Este 25 de abril, as ruas foram um laboratório do espírito do tempo. A participação popular nas celebrações foi significativa, contrapondo-se à aberrante recusa do governo em participar na mais importante celebração nacional, escudando-se no luto pela morte de um chefe de Estado estrangeiro (independentemente da opinião pessoal que se tenha sobre o Papa Francisco, num Estado laico é apenas como Chefe do Estado do Vaticano que ele deve ser considerado pelos órgãos de soberania). Ao mesmo tempo, todavia, as celebrações populares foram, pela primeira vez, marcadas por agressões perpetradas por elementos da extrema-direita, declaradamente saudosistas do autoritarismo.
O Sonho de abril foi desconstruído e mercantilizado.

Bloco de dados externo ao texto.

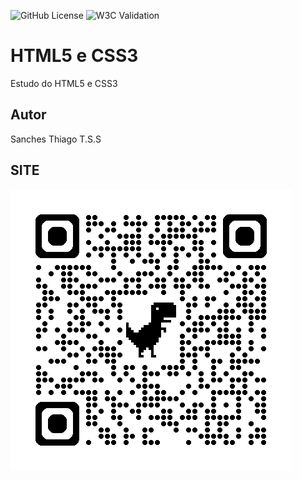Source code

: ![GitHub License](https://img.shields.io/github/license/sanchessky/site?style=for-the-badge)
![W3C Validation](https://img.shields.io/w3c-validation/html?targetUrl=https%3A%2F%2Fsanchessky.github.io%2Fsite%2F)

# HTML5 e CSS3
Estudo do HTML5 e CSS3
## Autor
Sanches Thiago T.S.S

## SITE
![](img/qrcode.png)
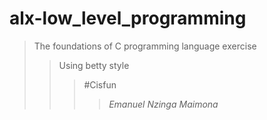 # alx-low_level_programming
>The foundations of C programming language exercise
>>Using betty style
>>>#Cisfun
>>>>*_Emanuel Nzinga Maimona_*
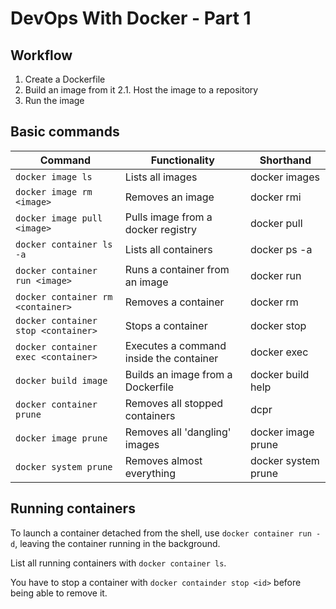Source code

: # DevOps With Docker - Part 1

## Workflow

1. Create a Dockerfile
2. Build an image from it
    2.1. Host the image to a repository
3. Run the image

## Basic commands

| Command                                | Functionality                           | Shorthand
|----------------------------------------|-----------------------------------------|--------------
| `docker image ls`                      | Lists all images                        | docker images
| `docker image rm <image>`              | Removes an image                        | docker rmi
| `docker image pull <image>`            | Pulls image from a docker registry      | docker pull
| `docker container ls -a`               | Lists all containers                    | docker ps -a
| `docker container run <image>`         | Runs a container from an image          | docker run
| `docker container rm <container>`      | Removes a container                     | docker rm
| `docker container stop <container>`    | Stops a container                       | docker stop
| `docker container exec <container>`    | Executes a command inside the container | docker exec
| `docker build image`                   | Builds an image from a Dockerfile       | docker build help
| `docker container prune`               | Removes all stopped containers          | dcpr
| `docker image prune`                   | Removes all 'dangling' images           | docker image prune
| `docker system prune`                  | Removes almost everything               | docker system prune

## Running containers

To launch a container detached from the shell, use `docker container run -d`, leaving the container running in the background.

List all running containers with `docker container ls`.

You have to stop a container with `docker containder stop <id>` before being able to remove it.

Despido da sua essência utópica, deu lugar a uma sociedade em que a ideia de comunidade foi substituída por um aglomerado de indivíduos em competição permanente, em que a habitação se tornou uma emergência nacional, em que a saúde pública e universal é progressivamente desmantelada e em que a educação sucumbe perante os imperativos da austeridade neoliberal. Não estranha, por isso, que a extrema-direita tenha ocupado o espaço vazio deixado pelo Sonho que se perdeu, apoiando-se numa retórica que reivindica uma comunidade nacional coesa, a reinstituição de uma moralidade religiosa agregadora e o regresso de um poder soberano forte, que faça frente a forças externas. A resistência à raiva destrutiva e ao ímpeto autoritário da extrema-direita só pode nascer, portanto, do resgate daquele Sonho perdido.